Fig. 3. (a) Evolution of the luminescence spectrum with increasing laser power measured for a Ge nanoparticle placed on an $\mathrm{ITO}/{\mathrm{SiO}}_2$ substrate. The luminescence images recorded by using a CCD at different laser powers are also provided. (b) Scattering spectra measured for a Ge nanoparticle placed on an $\mathrm{ITO}/{\mathrm{SiO}}_2$ substrate before and after the laser irradiation above the threshold. The SEM images before and after the laser irradiation are shown as insets. The length of the scale bar is 100 nm. (c) Evolution of the luminescence spectrum with increasing laser power measured for a Ge nanoparticle placed on an $\mathrm{Au}/{\mathrm{SiO}}_2$ substrate. The luminescence images recorded by using a CCD at different laser powers are also provided. (d) Dependence of the luminescence intensity on the polarization angle of the analyzer. The dependence of the laser light intensity on the polarization angle is also provided for reference. (e) Scattering spectra measured for a Ge nanoparticle (particle C) placed on the $\mathrm{Au}/{\mathrm{SiO}}_2$ substrate before and after the laser irradiation above the threshold. The SEM images before and after the laser irradiation are shown as insets. The polarization of the laser light is indicated by arrows. The length of the scale bar is 100 nm. (f) Scattering spectra measured for another Ge nanoparticle (particle D) placed on the $\mathrm{Au}/{\mathrm{SiO}}_2$ substrate before and after the laser irradiation above the threshold. The SEM images before and after the laser irradiation are shown as insets. The polarization of the laser light is indicated by arrows. The length of the scale bar is 100 nm.

Download Full Size | PDF

Now we inspect the luminescence spectra measured for a Ge nanoparticle placed on an $\mathrm{Au}/{\mathrm{SiO}}_2$ substrate at different laser powers, as shown in Fig. 3(c). In this case, the luminescence intensity of the Ge nanoparticle increased gradually with increasing laser power. However, there was not an obvious threshold above which the luminescence burst occurs. We checked the luminescence intensity at different polarization angles by using a polarization analyzer, as shown in Fig. 3(d). It was found that the luminescence was dominated by the radiation of an ED oriented in the $x$ direction, which is parallel to the polarization of the laser light. In this case, the hot carriers generated by the femtosecond laser light are accelerated by the electric field of the laser light, oscillating in the $x$ direction [29]. The momentum of the free carriers is converted to the optical force acting on the nanoparticle, leading to the elongation of the nanoparticle in this direction.

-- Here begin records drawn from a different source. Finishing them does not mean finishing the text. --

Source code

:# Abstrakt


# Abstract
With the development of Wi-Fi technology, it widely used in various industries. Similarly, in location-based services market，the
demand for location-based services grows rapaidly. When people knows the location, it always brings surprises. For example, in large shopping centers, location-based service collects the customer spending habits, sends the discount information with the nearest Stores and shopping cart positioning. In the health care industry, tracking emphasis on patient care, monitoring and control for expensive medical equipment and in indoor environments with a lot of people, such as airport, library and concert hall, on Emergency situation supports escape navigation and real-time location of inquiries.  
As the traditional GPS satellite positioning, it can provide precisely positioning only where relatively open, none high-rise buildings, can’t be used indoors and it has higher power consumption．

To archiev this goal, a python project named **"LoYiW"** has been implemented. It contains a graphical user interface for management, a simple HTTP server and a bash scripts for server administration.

Different from Ge nanoparticles placed on the $\mathrm{ITO}/{\mathrm{SiO}}_2$ substrate, Ge nanoparticles placed on the $\mathrm{Au}/{\mathrm{SiO}}_2$ substrate can be shaped by femtosecond laser light. In Figs. 3(e) and 3(f), we show the scattering spectra measured for two Ge nanoparticles before and after the laser irradiation. Before the laser irradiation, each Ge nanoparticle exhibited distinct mirror-image-induced magnetic dipole (MMD) resonance in the scattering spectrum due to the existence of the Au film [30–32]. After the laser irradiation, a blueshift of the MMD resonance was observed while the ED resonance remained almost unchanged. Based on the SEM images shown in the insets, it was found that in each case the Ge nanoparticle was elongated along the polarization of the laser light, which was intentionally set at the $x$ and $y$ directions, respectively. This behavior is quite similar to that observed for Si nanoparticles deformed by femtosecond laser light. For the Ge nanoparticle placed on the $\mathrm{Au}/{\mathrm{SiO}}_2$ substrate, the nonlinear optical absorption of the Ge nanoparticle is enhanced due to the formation of MMD resonance. In addition, the melting of the Ge nanoparticle is avoided because of the good thermal conductivity of Au.

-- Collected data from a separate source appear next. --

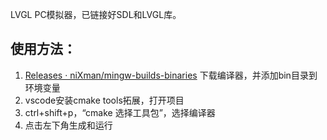 LVGL PC模拟器，已链接好SDL和LVGL库。
## 使用方法：
1. [Releases · niXman/mingw-builds-binaries](https://github.com/niXman/mingw-builds-binaries/releases) 下载编译器，并添加bin目录到环境变量
2. vscode安装cmake tools拓展，打开项目
3. ctrl+shift+p，“cmake 选择工具包”，选择编译器
4. 点击左下角生成和运行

Physically, the controllable shaping of high-index dielectric nanoparticles relies on the giant absorption force originating from the resonant excitation of the optical resonances supported by nanoparticles. The reduced Young’s modulus of the material at high temperatures also plays a crucial role in the shaping of such nanoparticles. In fact, the major limitation of the method is the requirement of resonant excitation. Once a nanoparticle is deformed, the optical resonance supported by the nanoparticle will be shifted, alleviating the further shaping of the nanoparticle due to the reduced nonlinear optical absorption. Thus, it is necessary to change the wavelength of the laser light in order to achieve a large deformation of the nanoparticle. Another limitation of the method is that the shaping of a nanoparticle is influenced by the substrate used to support the nanoparticle. The Mie resonances supported by a high-index nanoparticle can be modified by the substrate [33], leading to the change in the electric field distribution, nonlinear optical absorption, and temperature distribution. On the other hand, the cooling of the shaped nanoparticle is also affected by the thermal conductivity of the substrate. When a substrate with poor thermal conductivity is used, the shaping of a nanoparticle may not be successful [e.g., Ge nanoparticles on an ${\mathrm{ITO/SiO}}_2$ substrate; see Fig. 3(b)].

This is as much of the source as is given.